According to the Jerusalem Post, this shard contains the earliest Philistine
inscription ever discovered. Fascinatingly, the inscription mentions two
names that are surprisingly similar to the name Goliath. What makes this
story even more exceptional is that according to the Bible, the city of
Gath is identified as Goliath's hometown (1 Samuel 17:4). Although Goliath
was supposedly a very popular name during the time of King David, this
find still enhances the Bible's validity.
- As more and more evidence of the Bible's accuracy is
unearthed, scholars are forced to reconsider the veracity of the Bible
as a historical document and its use as a reliable map for archaeological
- For many people, this brings up some unsettling questions.
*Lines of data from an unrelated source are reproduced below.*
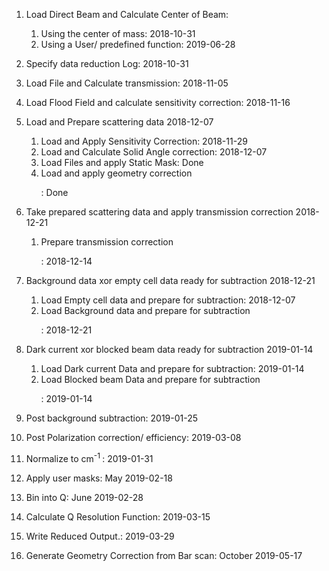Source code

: 
1. Load Direct Beam and Calculate Center of Beam:
    1. Using the center of mass: 2018-10-31
    1. Using a User/ predefined function: 2019-06-28

1. Specify data reduction Log: 2018-10-31

1. Load File and Calculate transmission: 2018-11-05

1. Load Flood Field and calculate sensitivity correction: 2018-11-16

1. Load and Prepare scattering data 2018-12-07
     1. Load and Apply Sensitivity Correction: 2018-11-29
     1. Load and Calculate Solid Angle correction: 2018-12-07
     1. Load Files and apply Static Mask: Done
     1. Load and apply geometry correction<p>: Done

1. Take prepared scattering data and apply transmission correction 2018-12-21
    1. Prepare transmission correction<p>: 2018-12-14

1. Background data xor empty cell data ready for subtraction 2018-12-21
   1. Load Empty cell data and prepare for subtraction: 2018-12-07
   1. Load Background data and prepare for subtraction<p>: 2018-12-21

1. Dark current xor blocked beam data ready for subtraction 2019-01-14
   1. Load Dark current Data and prepare for subtraction: 2019-01-14
   1. Load Blocked beam Data and prepare for subtraction<p>: 2019-01-14

1. Post background subtraction: 2019-01-25

1. Post Polarization correction/ efficiency: 2019-03-08

1. Normalize to cm<sup>-1 </sup>: 2019-01-31

1. Apply user masks: May 2019-02-18

1. Bin into Q: June 2019-02-28

1. Calculate Q Resolution Function: 2019-03-15

1. Write Reduced Output.: 2019-03-29

1. Generate Geometry Correction from Bar scan: October 2019-05-17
After all, if the Bible is proven to be archeologically and historically
accurate, what about the rest of the written Word? Is it possible that
what the entire Bible says is true? Should we also consider it as a reliable
map for instructions on human living?
- In light of these and the many other recent archeological
finds not mentioned here, it is important to reevaluate just what modern
education and society say about the Bible. Maybe it is time for all people
to question Bible critics and prove the veracity of the Bible for themselves.